Taxe sur les transactions financières, création d’une ou plusieurs agence(s) de notation européenne(s)

Posté le 14 janvier 2012 à 16 h 06 min par odestre Commentaires fermés sur Taxe sur les transactions financières, création d’une ou plusieurs agence(s) de notation européenne(s)

La France passera jeudi son premier test d’envergure sur les marchés à l’occasion d’une importante émission d’obligations et de bons du Trésor.

Désormais créditée de la note « AA+ » par S&P, comme les Etats-Unis et l’Autriche, la France prévoit d’emprunter jeudi un montant compris entre 7,5 et 9,5 milliards d’euros.

L’agence d’évaluation financière Standard & Poor’s (S&P) ne dégradera pas prochainement la notation du crédit à court terme de la Belgique, ce qui constitue « une bonne nouvelle » pour notre pays actuellement …

Depuis l’automne 2008, nous sommes confrontés à une crise financière d’une rare intensité venant d’abord du risque des Etats Unis et ensuite du risque des dettes souveraines et de la crise de l’euro. Les instances européennes se mobilisent depuis des mois pour éviter la propagation de la crise grecque. Une véritable intégration économique et budgétaire à l’échelle européenne s’impose.

Les responsables politiques doivent œuvrer pour rétablir la confiance dans notre système économique et financier pour assurer notre bien-être et celui des générations futures. Des décisions difficiles ont été prises et ont permis à notre pays de traverser ces crises en préservant l’intérêt de nos concitoyens.  De grandes réformes ont été initiées notamment en matière de régulation du secteur financier. Un cadre régulatoire plus contraignant s’imposait.

L’Etat belge a du intervenir directement dans plusieurs banques pour maintenir le système bancaire.

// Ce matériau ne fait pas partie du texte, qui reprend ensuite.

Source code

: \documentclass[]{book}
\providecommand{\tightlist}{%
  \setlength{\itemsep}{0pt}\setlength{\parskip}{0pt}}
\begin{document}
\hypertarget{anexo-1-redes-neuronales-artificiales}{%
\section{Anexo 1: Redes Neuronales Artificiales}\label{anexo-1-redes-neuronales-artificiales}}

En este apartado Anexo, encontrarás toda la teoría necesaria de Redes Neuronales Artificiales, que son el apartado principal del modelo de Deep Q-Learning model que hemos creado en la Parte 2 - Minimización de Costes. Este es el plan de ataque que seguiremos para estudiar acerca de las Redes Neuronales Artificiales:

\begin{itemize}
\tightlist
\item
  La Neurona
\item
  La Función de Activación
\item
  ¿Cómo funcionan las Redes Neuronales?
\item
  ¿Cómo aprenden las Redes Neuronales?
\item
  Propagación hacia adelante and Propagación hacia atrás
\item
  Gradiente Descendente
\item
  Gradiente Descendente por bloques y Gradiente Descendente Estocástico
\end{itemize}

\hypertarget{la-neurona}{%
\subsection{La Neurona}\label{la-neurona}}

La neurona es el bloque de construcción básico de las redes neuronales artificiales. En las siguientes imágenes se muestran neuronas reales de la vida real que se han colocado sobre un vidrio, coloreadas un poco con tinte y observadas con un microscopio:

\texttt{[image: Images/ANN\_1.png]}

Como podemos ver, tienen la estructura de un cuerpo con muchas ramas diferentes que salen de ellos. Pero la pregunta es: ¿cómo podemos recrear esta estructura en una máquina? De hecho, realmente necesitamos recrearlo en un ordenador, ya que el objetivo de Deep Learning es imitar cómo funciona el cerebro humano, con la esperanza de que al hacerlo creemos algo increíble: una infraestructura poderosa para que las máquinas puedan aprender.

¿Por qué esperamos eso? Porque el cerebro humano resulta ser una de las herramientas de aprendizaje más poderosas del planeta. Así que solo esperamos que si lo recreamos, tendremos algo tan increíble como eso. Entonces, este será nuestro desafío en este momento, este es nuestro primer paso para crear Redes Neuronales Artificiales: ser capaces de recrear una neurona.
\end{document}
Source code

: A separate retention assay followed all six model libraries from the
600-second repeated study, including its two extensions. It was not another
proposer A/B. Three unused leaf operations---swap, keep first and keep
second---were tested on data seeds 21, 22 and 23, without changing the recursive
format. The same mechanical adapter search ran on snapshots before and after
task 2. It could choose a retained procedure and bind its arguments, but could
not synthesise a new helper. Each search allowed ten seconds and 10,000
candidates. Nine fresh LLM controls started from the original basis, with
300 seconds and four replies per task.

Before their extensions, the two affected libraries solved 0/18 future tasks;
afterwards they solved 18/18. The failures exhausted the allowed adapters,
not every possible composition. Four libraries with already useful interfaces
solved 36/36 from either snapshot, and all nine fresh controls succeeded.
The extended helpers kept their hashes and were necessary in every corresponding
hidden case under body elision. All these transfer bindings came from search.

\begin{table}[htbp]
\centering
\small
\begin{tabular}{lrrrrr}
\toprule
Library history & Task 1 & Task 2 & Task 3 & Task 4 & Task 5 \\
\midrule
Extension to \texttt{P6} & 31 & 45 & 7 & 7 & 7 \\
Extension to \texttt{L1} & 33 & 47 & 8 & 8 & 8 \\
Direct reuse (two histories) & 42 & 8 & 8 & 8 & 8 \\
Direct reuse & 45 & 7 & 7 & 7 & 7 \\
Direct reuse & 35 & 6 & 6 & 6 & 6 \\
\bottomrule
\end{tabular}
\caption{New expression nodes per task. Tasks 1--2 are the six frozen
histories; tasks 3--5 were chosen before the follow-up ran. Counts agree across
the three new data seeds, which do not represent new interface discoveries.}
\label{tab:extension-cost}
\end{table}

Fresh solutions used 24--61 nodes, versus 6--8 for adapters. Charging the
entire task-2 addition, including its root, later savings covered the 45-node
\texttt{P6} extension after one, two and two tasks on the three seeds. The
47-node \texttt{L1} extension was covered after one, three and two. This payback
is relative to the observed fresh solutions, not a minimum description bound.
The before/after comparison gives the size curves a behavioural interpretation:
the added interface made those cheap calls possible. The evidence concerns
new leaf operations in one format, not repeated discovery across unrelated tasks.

Cela était nécessaire pour protéger l’épargne des citoyens. Ce fut notre priorité! Mais c’était nécessaire aussi pour éviter le risque systémique.

Pour le Mouvement réformateur, ces interventions de l’Etat appellent en retour un signal fort du secteur financier. Pour nous, il est essentiel de responsabiliser les différents acteurs financiers par notamment la mise en place d’une juste contribution bancaire. Cette contribution doit être à la hauteur de la responsabilité du secteur dans la crise actuelle.

Les conclusions du Conseil européen du 18 juin 2010 rappellent l’engagement de tous les Etats membres de mettre en place un système de prélèvements ou de taxes sur les institutions financières en vue d’assurer une répartition honnête des coûts de la crise et de définir des incitants à limiter le risque systémique. En outre, ce prélèvement s’inscrit dans un cadre de résolution de crise crédible.

Par ailleurs, une nouvelle loi adapte le volet relatif à la contribution au système de protection des dépôts suite à l’arrêt de la Cour constitutionnelle du 23 juin dernier a tout son sens. Pour rappel, le Fonds spécial de protection des dépôts et des instruments financiers a été créé afin de garantir les dépôts et ce jusqu’à 100.000 euros par déposant.

D’une manière générale, nous serons particulièrement attentifs à ce que ces mesures n’impactent pas le prix des services rendus aux clients.

Au delà du projet de loi sur ce sujet, nous souhaitons encore renforcer la régulation et la supervision financière. Dès lors, nous plaidons pour implémenter, au plus vite, les mesures qui aboutiront à une meilleure gestion des risques et une augmentation de la solvabilité des banques, pour encadrer les rémunérations des membres du Comité de direction et de renforcer les connaissances financières de chaque citoyen.

Les marchés financiers ont une dimension européenne et mondiale. Nous sommes en faveur de l’introduction d’une taxe sur les transactions financières, de la création d’une ou plusieurs agence(s) indépendante(s) de notation européenne(s) ainsi que du durcissement du dispositif européen de régulation des fonds spéculatifs.